• **Task**: Check each line of the entries for the string "ReactWrapper". Report only how many lines have it.

• **Entries provided**:
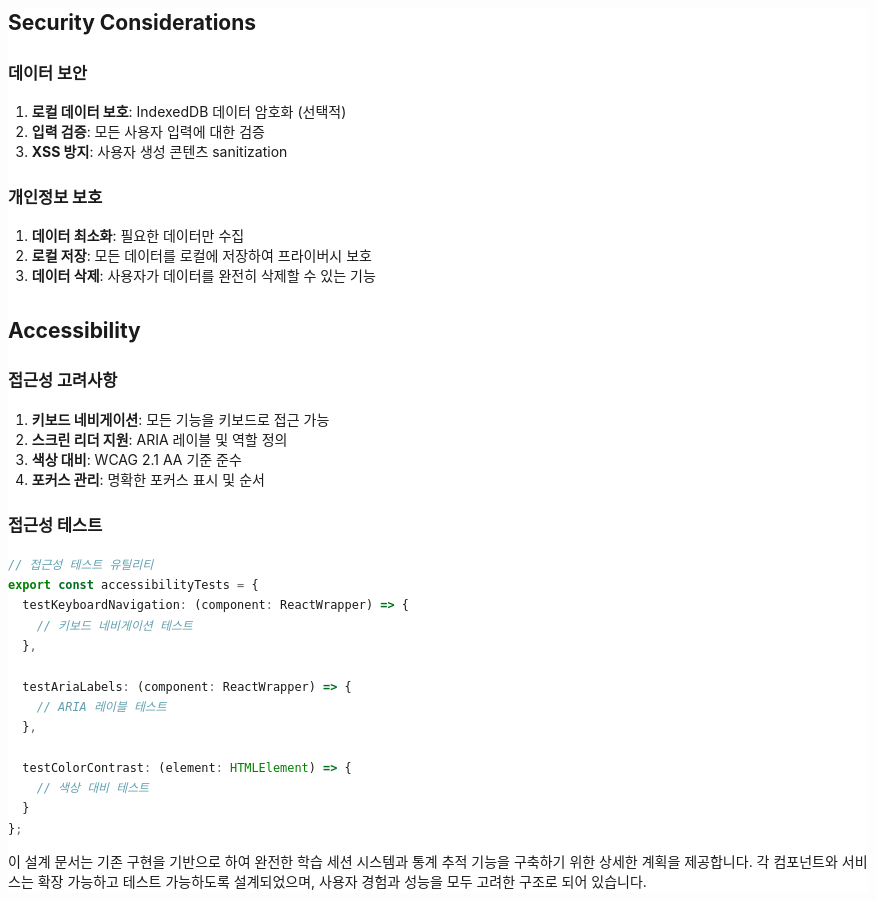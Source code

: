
 ```typescript
```

## Security Considerations

### 데이터 보안

1. **로컬 데이터 보호**: IndexedDB 데이터 암호화 (선택적)
2. **입력 검증**: 모든 사용자 입력에 대한 검증
3. **XSS 방지**: 사용자 생성 콘텐츠 sanitization

### 개인정보 보호

1. **데이터 최소화**: 필요한 데이터만 수집
2. **로컬 저장**: 모든 데이터를 로컬에 저장하여 프라이버시 보호
3. **데이터 삭제**: 사용자가 데이터를 완전히 삭제할 수 있는 기능

## Accessibility

### 접근성 고려사항

1. **키보드 네비게이션**: 모든 기능을 키보드로 접근 가능
2. **스크린 리더 지원**: ARIA 레이블 및 역할 정의
3. **색상 대비**: WCAG 2.1 AA 기준 준수
4. **포커스 관리**: 명확한 포커스 표시 및 순서

### 접근성 테스트

```typescript
// 접근성 테스트 유틸리티
export const accessibilityTests = {
  testKeyboardNavigation: (component: ReactWrapper) => {
    // 키보드 네비게이션 테스트
  },
  
  testAriaLabels: (component: ReactWrapper) => {
    // ARIA 레이블 테스트
  },
  
  testColorContrast: (element: HTMLElement) => {
    // 색상 대비 테스트
  }
};
```

이 설계 문서는 기존 구현을 기반으로 하여 완전한 학습 세션 시스템과 통계 추적 기능을 구축하기 위한 상세한 계획을 제공합니다. 각 컴포넌트와 서비스는 확장 가능하고 테스트 가능하도록 설계되었으며, 사용자 경험과 성능을 모두 고려한 구조로 되어 있습니다.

• **Your response**: 2